5 Responses to “The Soul-Song”

  1. I love Ali’s writing – her Blog is wonderful; found it a while back via Erik’s equally wonderful Blog. This is so beautifully put. I think sometimes we can forget our soul-song, sometimes sing someone else’s because that is what we feel is expected of us or perhaps because we lack courage to add our voice to the many voices, not feeling that ours is worthy. Singing the wrong song feels a bit like being a cat having one’s fur stroked the wrong way. I know a lot of disgruntled cats! I think Ali is right, when we sing the song that is truly us, we resonate with life, we feel a part of something greater and there is a momentum to what we do, to how we live; when we don’t, something in us stagnates, things become a struggle. I love the Mark Strand quote -gosh I think I move to keep things whole! When Ali writes about attending ‘with reverence to the part her soul-song has to play in the greater whole’,it strikes me that this is the art of living well. And if I’m honest, it scares me a little too -that fear that I might fail to recognize my own soul-song; fail to add my voice. This all brings to mind that wonderful poem my David Whyte ‘Everything is Waiting for You’, he writes ‘Surely even you at times have felt the grand erray, the swelling presence and the chorus crowding out your solo voice…Put down the weight of your aloneness and ease into the conversation.’ As Ali so beautifully writes, every song counts.

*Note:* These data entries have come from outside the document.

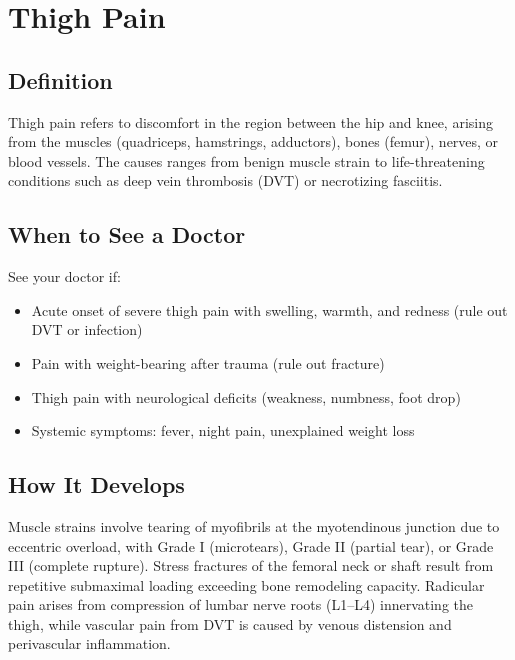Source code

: \chapter{Thigh Pain}

\section*{Definition}
Thigh pain refers to discomfort in the region between the hip and knee, arising from the muscles (quadriceps, hamstrings, adductors), bones (femur), nerves, or blood vessels. The causes ranges from benign muscle strain to life-threatening conditions such as deep vein thrombosis (DVT) or necrotizing fasciitis.

\section*{When to See a Doctor}
See your doctor if:
\begin{itemize}
  \item Acute onset of severe thigh pain with swelling, warmth, and redness (rule out DVT or infection)
  \item Pain with weight-bearing after trauma (rule out fracture)
  \item Thigh pain with neurological deficits (weakness, numbness, foot drop)
  \item Systemic symptoms: fever, night pain, unexplained weight loss
\end{itemize}

\section*{How It Develops}
Muscle strains involve tearing of myofibrils at the myotendinous junction due to eccentric overload, with Grade I (microtears), Grade II (partial tear), or Grade III (complete rupture). Stress fractures of the femoral neck or shaft result from repetitive submaximal loading exceeding bone remodeling capacity. Radicular pain arises from compression of lumbar nerve roots (L1--L4) innervating the thigh, while vascular pain from DVT is caused by venous distension and perivascular inflammation.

  2. I agree Maria – I’ve only just discovered her blog – it’s inspiring stuff! This metaphor of the soul-song is very powerful and it’s nice to think it may not simply be a metaphor. Planets hum as they whirl through space, so as we move we too are sounding a note or song (and we’re always moving even when still since our universe of cells is thrumming away). Emerson and Thoreau speaks well about our ‘under-song’.

  3. I love that idea that at the heart of movement there is stillness and at the heart of stillness, movement. I often think of my thoughts, emotions and my movements in terms of sound, particularly melody -probably comes from being a musician for most of my working life. I think of writing in terms of sound too – melody and rhythm particularly – it’s how I judge if something works or not. Everything has a colour too.

    Speaking of movement and sound, do check out on Ali’s Blog the wonderful little film of the singer Bobby Mcferrin, proving how we all resonate very beautifully together.

    Also, there was a really lovely piece by Susan Leigh in Touchstone (Aug.2009) called ‘Your Song’ about pregnant mothers in an African tribe praying and meditating to hear the song of their child, believing that every soul has its own unique song and that this is linked to their purpose and reason for being here. The tribe sings the child’s song when it is born, at each rite of passage and when it dies. I love the thought that those that truly love you, know your song and sing it to you to remind you who you are and what you have to give to the world.

  4. Ali is a wonderful writer!
    I’ll just chip in a word or two from the “scientific” community here:
    There is a theory in physics called “superstring theory” which tries to explain the very most basic underpinnings of our universe. Molecules are made of atoms, which are made of tinier things called quarks, and even tinier, and so on.
    Down at the bottom, the very tiniest thing, this theory believes there is a “cosmic string”, a little loop of energy, and it vibrates.
    Each string is different because of its resonant frequency – in short, it’s “note” that it “sings” – quite literally.
    Expanding this idea, we understand that the Universe is all the voices of all the tiny strings together, and it is a song. A very real song.
    This idea is very dear to me, and to see Ali writing about this same idea makes me go all gooey inside.
    Thanks for mentioning it!

  5. In the Dolmen Grove there is a small training course called the Stag Circle and they discuss the String Theory and The Schumann Resonance. There is big emphasis on Sound and Resonance and the key F#. Very interesting stuff, it has caused me to look deeper into the science of resonance and to learn as much as I can on the subject. Great stuff, great post.